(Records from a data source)

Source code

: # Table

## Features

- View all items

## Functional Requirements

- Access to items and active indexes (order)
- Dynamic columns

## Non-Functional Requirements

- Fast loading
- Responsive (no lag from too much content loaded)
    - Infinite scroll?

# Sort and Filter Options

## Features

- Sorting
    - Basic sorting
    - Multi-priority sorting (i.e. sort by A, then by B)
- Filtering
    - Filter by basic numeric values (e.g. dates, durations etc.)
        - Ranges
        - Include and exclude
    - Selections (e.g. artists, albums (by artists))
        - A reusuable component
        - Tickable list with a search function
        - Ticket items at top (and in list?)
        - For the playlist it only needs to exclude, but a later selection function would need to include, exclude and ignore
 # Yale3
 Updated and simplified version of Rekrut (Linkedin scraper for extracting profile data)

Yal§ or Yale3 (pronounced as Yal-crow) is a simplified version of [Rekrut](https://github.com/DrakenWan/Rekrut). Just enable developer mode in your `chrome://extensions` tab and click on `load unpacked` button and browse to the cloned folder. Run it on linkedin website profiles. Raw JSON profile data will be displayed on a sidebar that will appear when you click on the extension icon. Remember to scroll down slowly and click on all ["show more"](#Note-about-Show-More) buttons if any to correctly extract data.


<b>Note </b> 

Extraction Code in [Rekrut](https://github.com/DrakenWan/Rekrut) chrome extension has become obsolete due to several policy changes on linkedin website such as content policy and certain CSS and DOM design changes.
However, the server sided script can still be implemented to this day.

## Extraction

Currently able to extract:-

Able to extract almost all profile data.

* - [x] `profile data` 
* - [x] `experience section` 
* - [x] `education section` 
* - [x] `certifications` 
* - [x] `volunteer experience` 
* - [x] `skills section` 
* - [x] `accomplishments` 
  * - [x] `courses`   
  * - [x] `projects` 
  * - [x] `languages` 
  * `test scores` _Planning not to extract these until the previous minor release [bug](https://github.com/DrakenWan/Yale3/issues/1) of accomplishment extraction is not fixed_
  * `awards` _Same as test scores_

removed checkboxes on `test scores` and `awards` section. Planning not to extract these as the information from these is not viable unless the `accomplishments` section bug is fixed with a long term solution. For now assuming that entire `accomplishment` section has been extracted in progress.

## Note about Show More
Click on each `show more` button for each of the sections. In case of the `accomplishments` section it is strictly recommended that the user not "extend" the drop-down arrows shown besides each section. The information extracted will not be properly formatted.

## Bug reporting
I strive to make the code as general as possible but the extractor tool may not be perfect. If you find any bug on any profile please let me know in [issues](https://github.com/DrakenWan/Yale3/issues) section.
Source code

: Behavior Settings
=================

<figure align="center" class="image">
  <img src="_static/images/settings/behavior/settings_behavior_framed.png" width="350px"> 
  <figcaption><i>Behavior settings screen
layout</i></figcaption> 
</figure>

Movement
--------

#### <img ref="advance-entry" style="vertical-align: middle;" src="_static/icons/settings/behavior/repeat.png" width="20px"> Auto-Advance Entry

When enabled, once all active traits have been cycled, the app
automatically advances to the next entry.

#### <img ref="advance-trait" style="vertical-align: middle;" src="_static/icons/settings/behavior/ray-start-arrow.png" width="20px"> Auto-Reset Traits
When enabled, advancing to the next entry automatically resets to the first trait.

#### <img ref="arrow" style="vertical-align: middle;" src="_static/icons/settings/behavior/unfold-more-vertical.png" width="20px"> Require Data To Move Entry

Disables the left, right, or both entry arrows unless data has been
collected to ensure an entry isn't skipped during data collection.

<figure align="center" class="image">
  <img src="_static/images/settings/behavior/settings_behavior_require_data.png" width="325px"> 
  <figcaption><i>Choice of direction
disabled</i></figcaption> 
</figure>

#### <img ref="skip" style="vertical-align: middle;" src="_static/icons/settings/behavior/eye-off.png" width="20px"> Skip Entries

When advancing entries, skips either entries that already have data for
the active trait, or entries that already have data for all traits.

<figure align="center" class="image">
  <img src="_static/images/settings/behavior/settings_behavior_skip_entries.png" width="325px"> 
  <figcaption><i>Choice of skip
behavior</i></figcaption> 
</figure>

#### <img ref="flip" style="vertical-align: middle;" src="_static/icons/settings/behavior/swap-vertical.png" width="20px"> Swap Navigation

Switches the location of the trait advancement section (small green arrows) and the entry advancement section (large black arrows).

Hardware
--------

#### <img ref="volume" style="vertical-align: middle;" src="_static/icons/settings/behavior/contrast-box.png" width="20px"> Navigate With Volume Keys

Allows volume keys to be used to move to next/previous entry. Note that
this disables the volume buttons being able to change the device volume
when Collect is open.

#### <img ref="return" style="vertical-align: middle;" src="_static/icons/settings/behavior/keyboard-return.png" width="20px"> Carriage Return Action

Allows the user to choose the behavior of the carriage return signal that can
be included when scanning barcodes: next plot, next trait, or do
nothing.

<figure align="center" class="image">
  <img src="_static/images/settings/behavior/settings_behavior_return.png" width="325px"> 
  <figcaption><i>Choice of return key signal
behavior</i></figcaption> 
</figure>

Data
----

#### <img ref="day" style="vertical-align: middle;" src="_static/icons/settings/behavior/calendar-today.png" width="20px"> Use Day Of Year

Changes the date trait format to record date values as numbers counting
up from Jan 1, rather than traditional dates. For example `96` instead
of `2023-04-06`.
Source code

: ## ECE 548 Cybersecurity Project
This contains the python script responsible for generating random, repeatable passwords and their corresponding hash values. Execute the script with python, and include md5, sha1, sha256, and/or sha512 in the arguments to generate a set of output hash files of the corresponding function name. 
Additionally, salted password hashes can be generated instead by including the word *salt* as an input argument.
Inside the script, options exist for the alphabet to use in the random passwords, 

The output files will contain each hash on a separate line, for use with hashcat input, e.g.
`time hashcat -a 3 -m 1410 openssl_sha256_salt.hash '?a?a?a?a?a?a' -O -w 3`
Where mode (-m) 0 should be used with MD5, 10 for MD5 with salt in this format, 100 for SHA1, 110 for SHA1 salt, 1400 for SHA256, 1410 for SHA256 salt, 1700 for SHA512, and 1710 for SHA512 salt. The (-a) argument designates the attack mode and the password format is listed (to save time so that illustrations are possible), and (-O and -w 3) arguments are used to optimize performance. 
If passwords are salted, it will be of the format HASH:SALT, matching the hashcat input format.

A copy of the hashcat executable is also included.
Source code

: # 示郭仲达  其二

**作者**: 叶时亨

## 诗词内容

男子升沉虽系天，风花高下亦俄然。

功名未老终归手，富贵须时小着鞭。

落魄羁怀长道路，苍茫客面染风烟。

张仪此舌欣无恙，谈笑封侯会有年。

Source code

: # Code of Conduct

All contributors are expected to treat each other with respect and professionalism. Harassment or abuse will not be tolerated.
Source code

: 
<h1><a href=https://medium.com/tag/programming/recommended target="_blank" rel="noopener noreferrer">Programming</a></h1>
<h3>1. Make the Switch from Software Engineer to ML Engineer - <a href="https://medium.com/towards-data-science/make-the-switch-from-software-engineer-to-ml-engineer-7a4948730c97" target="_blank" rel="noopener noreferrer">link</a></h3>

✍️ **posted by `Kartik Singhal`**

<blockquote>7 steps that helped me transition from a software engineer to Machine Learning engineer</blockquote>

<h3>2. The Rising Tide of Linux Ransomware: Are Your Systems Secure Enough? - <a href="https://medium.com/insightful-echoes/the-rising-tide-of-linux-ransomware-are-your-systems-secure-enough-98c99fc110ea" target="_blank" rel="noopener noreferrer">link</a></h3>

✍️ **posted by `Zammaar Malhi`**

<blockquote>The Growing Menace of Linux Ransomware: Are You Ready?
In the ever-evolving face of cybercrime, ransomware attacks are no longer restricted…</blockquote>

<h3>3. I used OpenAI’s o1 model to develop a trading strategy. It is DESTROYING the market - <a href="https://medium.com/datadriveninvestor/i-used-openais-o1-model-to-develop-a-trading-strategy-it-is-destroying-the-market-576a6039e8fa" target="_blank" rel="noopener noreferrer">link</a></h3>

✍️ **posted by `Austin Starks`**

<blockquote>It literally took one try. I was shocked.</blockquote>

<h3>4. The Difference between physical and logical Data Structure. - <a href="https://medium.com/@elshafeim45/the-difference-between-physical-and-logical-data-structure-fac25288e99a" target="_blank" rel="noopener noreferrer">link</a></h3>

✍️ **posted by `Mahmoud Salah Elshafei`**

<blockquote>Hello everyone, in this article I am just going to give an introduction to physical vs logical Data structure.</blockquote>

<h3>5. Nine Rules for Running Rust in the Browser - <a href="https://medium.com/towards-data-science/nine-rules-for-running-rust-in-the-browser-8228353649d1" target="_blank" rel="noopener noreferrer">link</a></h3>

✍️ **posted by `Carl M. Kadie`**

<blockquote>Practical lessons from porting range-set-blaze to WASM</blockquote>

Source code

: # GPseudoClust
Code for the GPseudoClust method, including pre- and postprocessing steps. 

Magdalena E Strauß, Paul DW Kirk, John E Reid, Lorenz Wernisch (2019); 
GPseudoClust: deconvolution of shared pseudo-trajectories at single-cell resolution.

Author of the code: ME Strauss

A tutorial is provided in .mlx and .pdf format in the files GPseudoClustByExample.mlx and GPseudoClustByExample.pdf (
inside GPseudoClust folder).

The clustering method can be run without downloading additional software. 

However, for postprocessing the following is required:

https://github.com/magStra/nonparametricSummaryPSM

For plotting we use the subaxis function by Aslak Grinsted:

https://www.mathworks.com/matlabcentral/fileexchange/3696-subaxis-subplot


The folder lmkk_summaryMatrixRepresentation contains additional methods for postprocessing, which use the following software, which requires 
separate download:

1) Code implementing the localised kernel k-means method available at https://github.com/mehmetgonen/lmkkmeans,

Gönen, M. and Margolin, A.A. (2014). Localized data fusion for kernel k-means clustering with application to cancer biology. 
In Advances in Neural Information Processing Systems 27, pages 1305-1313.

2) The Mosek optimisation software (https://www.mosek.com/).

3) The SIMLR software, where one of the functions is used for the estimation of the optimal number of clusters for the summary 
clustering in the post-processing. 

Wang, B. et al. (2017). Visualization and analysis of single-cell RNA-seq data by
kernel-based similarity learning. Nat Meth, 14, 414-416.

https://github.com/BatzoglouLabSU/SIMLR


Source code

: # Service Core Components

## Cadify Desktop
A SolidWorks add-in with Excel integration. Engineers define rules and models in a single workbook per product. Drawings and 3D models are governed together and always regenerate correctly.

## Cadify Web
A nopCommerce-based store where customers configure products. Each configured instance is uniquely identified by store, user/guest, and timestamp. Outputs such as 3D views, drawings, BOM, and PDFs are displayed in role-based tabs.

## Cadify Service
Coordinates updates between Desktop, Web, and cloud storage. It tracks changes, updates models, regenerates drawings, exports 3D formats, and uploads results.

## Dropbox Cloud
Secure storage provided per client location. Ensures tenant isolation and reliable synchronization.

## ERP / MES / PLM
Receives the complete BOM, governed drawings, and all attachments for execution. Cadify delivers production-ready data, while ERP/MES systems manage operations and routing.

• HOW TO COMPLETE THIS TASK
Begin with the line above that has "Wang, B. et" and continue through the line that has "## Cadify Web", setting each one down exactly. Stop there.

• RESULT OF THE EXERCISE
Wang, B. et al. (2017). Visualization and analysis of single-cell RNA-seq data by
kernel-based similarity learning. Nat Meth, 14, 414-416.

https://github.com/BatzoglouLabSU/SIMLR


Source code

: # Service Core Components

## Cadify Desktop
A SolidWorks add-in with Excel integration. Engineers define rules and models in a single workbook per product. Drawings and 3D models are governed together and always regenerate correctly.

## Cadify Web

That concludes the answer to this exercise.